(Stored data)
[Start of section]

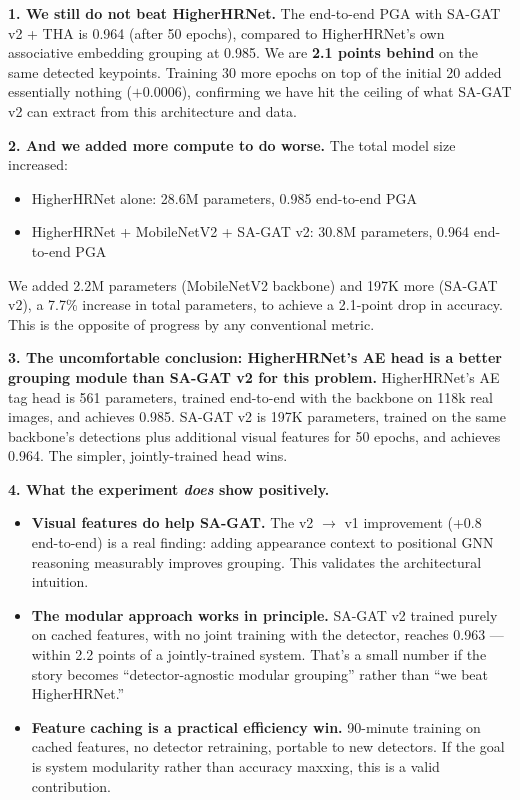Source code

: \textbf{1. We still do not beat HigherHRNet.} The end-to-end PGA with SA-GAT v2 + THA is 0.964 (after 50 epochs), compared to HigherHRNet's own associative embedding grouping at 0.985. We are \textbf{2.1 points behind} on the same detected keypoints. Training 30 more epochs on top of the initial 20 added essentially nothing ($+0.0006$), confirming we have hit the ceiling of what SA-GAT v2 can extract from this architecture and data.

\textbf{2. And we added more compute to do worse.} The total model size increased:
\begin{itemize}
    \item HigherHRNet alone: 28.6M parameters, 0.985 end-to-end PGA
    \item HigherHRNet + MobileNetV2 + SA-GAT v2: 30.8M parameters, 0.964 end-to-end PGA
\end{itemize}
We added 2.2M parameters (MobileNetV2 backbone) and 197K more (SA-GAT v2), a 7.7\% increase in total parameters, to achieve a 2.1-point drop in accuracy. This is the opposite of progress by any conventional metric.

\textbf{3. The uncomfortable conclusion: HigherHRNet's AE head is a better grouping module than SA-GAT v2 for this problem.} HigherHRNet's AE tag head is 561 parameters, trained end-to-end with the backbone on 118k real images, and achieves 0.985. SA-GAT v2 is 197K parameters, trained on the same backbone's detections plus additional visual features for 50 epochs, and achieves 0.964. The simpler, jointly-trained head wins.

\textbf{4. What the experiment \emph{does} show positively.}
\begin{itemize}
    \item \textbf{Visual features do help SA-GAT.} The v2 $\to$ v1 improvement (+0.8 end-to-end) is a real finding: adding appearance context to positional GNN reasoning measurably improves grouping. This validates the architectural intuition.
    \item \textbf{The modular approach works in principle.} SA-GAT v2 trained purely on cached features, with no joint training with the detector, reaches 0.963 --- within 2.2 points of a jointly-trained system. That's a small number if the story becomes ``detector-agnostic modular grouping'' rather than ``we beat HigherHRNet.''
    \item \textbf{Feature caching is a practical efficiency win.} 90-minute training on cached features, no detector retraining, portable to new detectors. If the goal is system modularity rather than accuracy maxxing, this is a valid contribution.
\end{itemize}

[End of section]

● **What to produce**
Treating the line with "modular approach works" as the last line to include, retype the records exactly from their first line, excluding pictures.

● **Your solution**
Source code

: \textbf{1. We still do not beat HigherHRNet.} The end-to-end PGA with SA-GAT v2 + THA is 0.964 (after 50 epochs), compared to HigherHRNet's own associative embedding grouping at 0.985. We are \textbf{2.1 points behind} on the same detected keypoints. Training 30 more epochs on top of the initial 20 added essentially nothing ($+0.0006$), confirming we have hit the ceiling of what SA-GAT v2 can extract from this architecture and data.

\textbf{2. And we added more compute to do worse.} The total model size increased:
\begin{itemize}
    \item HigherHRNet alone: 28.6M parameters, 0.985 end-to-end PGA
    \item HigherHRNet + MobileNetV2 + SA-GAT v2: 30.8M parameters, 0.964 end-to-end PGA
\end{itemize}
We added 2.2M parameters (MobileNetV2 backbone) and 197K more (SA-GAT v2), a 7.7\% increase in total parameters, to achieve a 2.1-point drop in accuracy. This is the opposite of progress by any conventional metric.

\textbf{3. The uncomfortable conclusion: HigherHRNet's AE head is a better grouping module than SA-GAT v2 for this problem.} HigherHRNet's AE tag head is 561 parameters, trained end-to-end with the backbone on 118k real images, and achieves 0.985. SA-GAT v2 is 197K parameters, trained on the same backbone's detections plus additional visual features for 50 epochs, and achieves 0.964. The simpler, jointly-trained head wins.

\textbf{4. What the experiment \emph{does} show positively.}
\begin{itemize}
    \item \textbf{Visual features do help SA-GAT.} The v2 $\to$ v1 improvement (+0.8 end-to-end) is a real finding: adding appearance context to positional GNN reasoning measurably improves grouping. This validates the architectural intuition.
    \item \textbf{The modular approach works in principle.} SA-GAT v2 trained purely on cached features, with no joint training with the detector, reaches 0.963 --- within 2.2 points of a jointly-trained system. That's a small number if the story becomes ``detector-agnostic modular grouping'' rather than ``we beat HigherHRNet.''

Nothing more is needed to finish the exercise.